Call the API fuction, is_bad_version, to check if whether or not that version is bad. Increment the calls variable on every API call so that at the end, we can return the number of API calls. In this way, each API call helps us divide our data set in half and narrow down the search space. Now, we just have to keep iterating and narrowing down until the version is found. Here’s how we divide the search space:

If the middle version is bad, we know that this is either the first bad version or that the first bad version occurred prior to this version. Therefore, we search for the first bad version from 1 to mid-1.
If the middle version is not bad, we need to search for the first bad version from mid+1 to n.

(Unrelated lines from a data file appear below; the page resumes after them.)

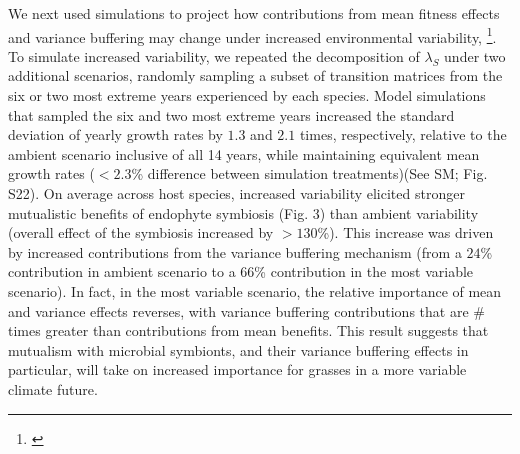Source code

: \documentclass[12pt]{article}
\newcommand{\tom}[2]{{\color{red}{#1}}\footnote{\textit{\color{red}{#2}}}}
\begin{document}
We next used simulations to project how contributions from mean fitness effects and variance buffering may change under increased environmental variability, \tom{a key prediction of climate change forecasts}{cite?}.
To simulate increased variability, we repeated the decomposition of $\lambda_{S}$ under two additional scenarios, randomly sampling a subset of transition matrices from the six or two most extreme years experienced by each species. 
Model simulations that sampled the six and two most extreme years increased the standard deviation of yearly growth rates by $1.3$ and $2.1$ times, respectively, relative to the ambient scenario inclusive of all 14 years, while maintaining equivalent mean growth rates ($<2.3$\% difference between simulation treatments)(See SM; Fig. S22).
On average across host species, increased variability elicited stronger mutualistic benefits of endophyte symbiosis (Fig. 3) than ambient variability (overall effect of the symbiosis increased by $>130 $\%).
This increase was driven by increased contributions from the variance buffering mechanism (from a $24$\% contribution in ambient scenario to a $66$\% contribution in the most variable scenario). 
In fact, in the most variable scenario, the relative importance of mean and variance effects reverses, with variance buffering contributions that are \# times greater than contributions from mean benefits. 
This result suggests that mutualism with microbial symbionts, and their variance buffering effects in particular, will take on increased importance for grasses in a more variable climate future.
\end{document}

After we’ve found the first bad version, we will return a tuple containing first bad version and the minimum number of API calls.

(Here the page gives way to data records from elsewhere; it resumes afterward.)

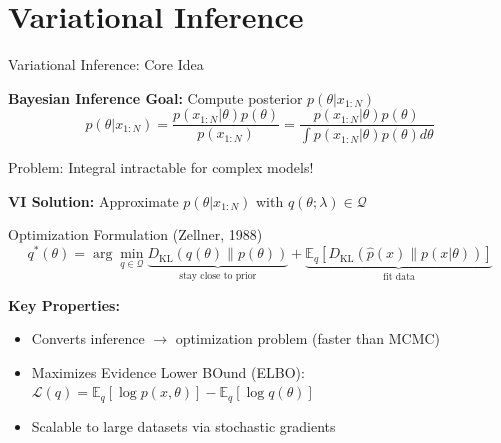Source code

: \documentclass[aspectratio=169, 12pt]{beamer}
\begin{document}
\section{Variational Inference}
\begin{frame}{Variational Inference: Core Idea}

\textbf{Bayesian Inference Goal:} Compute posterior \(p(\theta|x_{1:N})\)
\[
p(\theta|x_{1:N}) = \frac{p(x_{1:N}|\theta)p(\theta)}{p(x_{1:N})} = \frac{p(x_{1:N}|\theta)p(\theta)}{\int p(x_{1:N}|\theta)p(\theta)d\theta}
\]

\alert{Problem:} Integral intractable for complex models!

\vspace{0.4cm}

\textbf{VI Solution:} Approximate \(p(\theta|x_{1:N})\) with \(q(\theta; \lambda) \in \mathcal{Q}\)

\begin{block}{Optimization Formulation (Zellner, 1988)}
\[
q^*(\theta) = \arg\min_{q \in \mathcal{Q}} \underbrace{D_{\text{KL}}(q(\theta) \| p(\theta))}_{\text{stay close to prior}} + \underbrace{\mathbb{E}_q[D_{\text{KL}}(\hat{p}(x) \| p(x|\theta))]}_{\text{fit data}}
\]
\end{block}

\vspace{0.3cm}

\textbf{Key Properties:}
\begin{itemize}
    \item Converts inference \(\rightarrow\) optimization problem (faster than MCMC)
    \item Maximizes Evidence Lower BOund (ELBO): \(\mathcal{L}(q) = \mathbb{E}_q[\log p(x, \theta)] - \mathbb{E}_q[\log q(\theta)]\)
    \item Scalable to large datasets via stochastic gradients
\end{itemize}

\end{frame}
\end{document}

The slides below illustrate how we would like the algorithm to run:

def is_bad_version(s):
    return s >= v
def first_bad_version(n):
    # Assigning first pointer with the first version that is 1
    first = 1
    # Assigning last pointer with n that is the number of versions
    last = n
    calls = 0
    print("\n\tVersions: ", end="")
    for x in range(first, last):
        print(x, end=", ")
    print(last, "\n")
    # Binary search to find the target version
    while first <= last:  # Now we will search the entire list
        mid = first + (last - first) // 2;
        # is_bad_version() is the API function that returns true
        # or false depending upon whether the provided version ID
        # is bad or good
        if is_bad_version(mid):  # Calling the API function to determine if the version is bad
            last = mid - 1
            print(f"\tVersion {mid} is bad, so we search in the first half of the list.\n")
        else:
            first = mid + 1
            print(f"\tVersion {mid} is good, so we search in the second half of the list.\n")
        calls += 1
        print("\t{:<4}{:<5}{:<4}{:<7}{:<4}{:<7}{:<4}{:<8}{:<5}".format( \
            "|", "first", "|", "last", "|", "mid", "|", "calls", "|"))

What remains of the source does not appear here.